> Records shown:
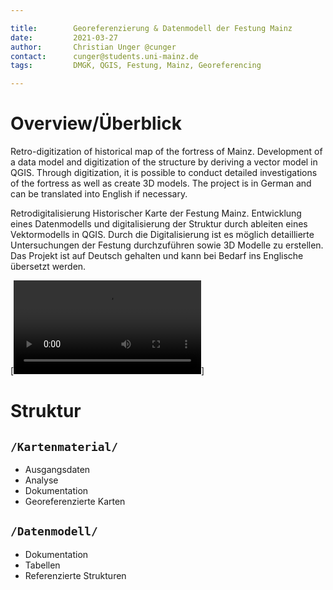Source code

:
 ```yaml
---

title:        Georeferenzierung & Datenmodell der Festung Mainz
date:         2021-03-27
author:       Christian Unger @cunger
contact:      cunger@students.uni-mainz.de
tags:         DMGK, QGIS, Festung, Mainz, Georeferencing

---
```


# Overview/Überblick

Retro-digitization of historical map of the fortress of Mainz. Development of a data model and digitization of the structure by deriving a vector model in QGIS. Through digitization, it is possible to conduct detailed investigations of the fortress as well as create 3D models.
The project is in German and can be translated into English if necessary.

Retrodigitalisierung Historischer Karte der Festung Mainz. Entwicklung eines Datenmodells und digitalisierung der Struktur durch ableiten eines Vektormodells in QGIS.  Durch die Digitalisierung ist es möglich detaillierte Untersuchungen der Festung durchzuführen sowie 3D Modelle zu erstellen. 
Das Projekt ist auf Deutsch gehalten und kann bei Bedarf ins Englische übersetzt werden.

[![Überblicks-Video](https://user-images.githubusercontent.com/61330083/222442742-09d22e4b-153b-4a3e-ab37-ef3a9a71e650.mp4)]




# Struktur

## `/Kartenmaterial/`

- Ausgangsdaten
- Analyse
- Dokumentation
- Georeferenzierte Karten

## `/Datenmodell/`

- Dokumentation
- Tabellen
- Referenzierte Strukturen
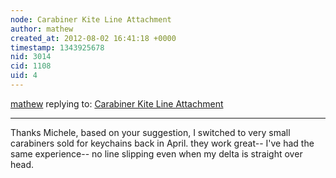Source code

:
 ```yaml
---
node: Carabiner Kite Line Attachment
author: mathew
created_at: 2012-08-02 16:41:18 +0000
timestamp: 1343925678
nid: 3014
cid: 1108
uid: 4
---
```




[mathew](../profile/mathew) replying to: [Carabiner Kite Line Attachment](../notes/micheletobias/7-29-2012/carabiner-kite-line-attachment)

----
Thanks Michele, based on your suggestion, I switched to very small carabiners sold for keychains back in April. they work great-- I've had the same experience-- no line slipping even when my delta is straight over head.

> What the task requires:
If a line in the material above contains the word "QGIS", copy it.

> Solution:
tags:         DMGK, QGIS, Festung, Mainz, Georeferencing
Retro-digitization of historical map of the fortress of Mainz. Development of a data model and digitization of the structure by deriving a vector model in QGIS. Through digitization, it is possible to conduct detailed investigations of the fortress as well as create 3D models.
Retrodigitalisierung Historischer Karte der Festung Mainz. Entwicklung eines Datenmodells und digitalisierung der Struktur durch ableiten eines Vektormodells in QGIS.  Durch die Digitalisierung ist es möglich detaillierte Untersuchungen der Festung durchzuführen sowie 3D Modelle zu erstellen. 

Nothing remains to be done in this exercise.